WHAT YOU WILL DO:
Please retype the data below in full.
====
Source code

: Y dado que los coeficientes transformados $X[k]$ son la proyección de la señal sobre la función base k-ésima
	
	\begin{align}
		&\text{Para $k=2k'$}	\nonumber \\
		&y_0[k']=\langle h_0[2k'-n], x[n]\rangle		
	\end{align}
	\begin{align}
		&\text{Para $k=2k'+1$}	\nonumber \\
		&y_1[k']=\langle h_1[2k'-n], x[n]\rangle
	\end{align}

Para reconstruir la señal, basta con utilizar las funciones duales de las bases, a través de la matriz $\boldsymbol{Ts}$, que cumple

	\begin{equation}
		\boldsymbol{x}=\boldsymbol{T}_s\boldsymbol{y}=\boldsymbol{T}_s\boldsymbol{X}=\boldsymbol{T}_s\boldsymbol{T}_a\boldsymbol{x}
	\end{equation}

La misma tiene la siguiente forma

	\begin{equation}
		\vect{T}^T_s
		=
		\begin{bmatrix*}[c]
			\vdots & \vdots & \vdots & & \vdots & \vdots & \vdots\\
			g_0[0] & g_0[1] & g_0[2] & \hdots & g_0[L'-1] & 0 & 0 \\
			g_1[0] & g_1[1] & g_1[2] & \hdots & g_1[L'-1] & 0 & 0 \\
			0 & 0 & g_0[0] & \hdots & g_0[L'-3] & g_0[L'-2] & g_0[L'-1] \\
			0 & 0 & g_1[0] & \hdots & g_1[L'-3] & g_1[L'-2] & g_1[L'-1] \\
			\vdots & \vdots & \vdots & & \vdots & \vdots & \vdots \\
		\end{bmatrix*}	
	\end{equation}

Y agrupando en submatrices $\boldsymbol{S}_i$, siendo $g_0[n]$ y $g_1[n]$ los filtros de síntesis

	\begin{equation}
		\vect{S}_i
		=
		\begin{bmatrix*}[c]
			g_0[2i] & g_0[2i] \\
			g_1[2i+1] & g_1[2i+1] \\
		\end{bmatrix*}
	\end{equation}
====
ANSWER BOX:
Source code

: Y dado que los coeficientes transformados $X[k]$ son la proyección de la señal sobre la función base k-ésima
	
	\begin{align}
		&\text{Para $k=2k'$}	\nonumber \\
		&y_0[k']=\langle h_0[2k'-n], x[n]\rangle		
	\end{align}
	\begin{align}
		&\text{Para $k=2k'+1$}	\nonumber \\
		&y_1[k']=\langle h_1[2k'-n], x[n]\rangle
	\end{align}

Para reconstruir la señal, basta con utilizar las funciones duales de las bases, a través de la matriz $\boldsymbol{Ts}$, que cumple

	\begin{equation}
		\boldsymbol{x}=\boldsymbol{T}_s\boldsymbol{y}=\boldsymbol{T}_s\boldsymbol{X}=\boldsymbol{T}_s\boldsymbol{T}_a\boldsymbol{x}
	\end{equation}

La misma tiene la siguiente forma

	\begin{equation}
		\vect{T}^T_s
		=
		\begin{bmatrix*}[c]
			\vdots & \vdots & \vdots & & \vdots & \vdots & \vdots\\
			g_0[0] & g_0[1] & g_0[2] & \hdots & g_0[L'-1] & 0 & 0 \\
			g_1[0] & g_1[1] & g_1[2] & \hdots & g_1[L'-1] & 0 & 0 \\
			0 & 0 & g_0[0] & \hdots & g_0[L'-3] & g_0[L'-2] & g_0[L'-1] \\
			0 & 0 & g_1[0] & \hdots & g_1[L'-3] & g_1[L'-2] & g_1[L'-1] \\
			\vdots & \vdots & \vdots & & \vdots & \vdots & \vdots \\
		\end{bmatrix*}	
	\end{equation}

Y agrupando en submatrices $\boldsymbol{S}_i$, siendo $g_0[n]$ y $g_1[n]$ los filtros de síntesis

	\begin{equation}
		\vect{S}_i
		=
		\begin{bmatrix*}[c]
			g_0[2i] & g_0[2i] \\
			g_1[2i+1] & g_1[2i+1] \\
		\end{bmatrix*}
	\end{equation}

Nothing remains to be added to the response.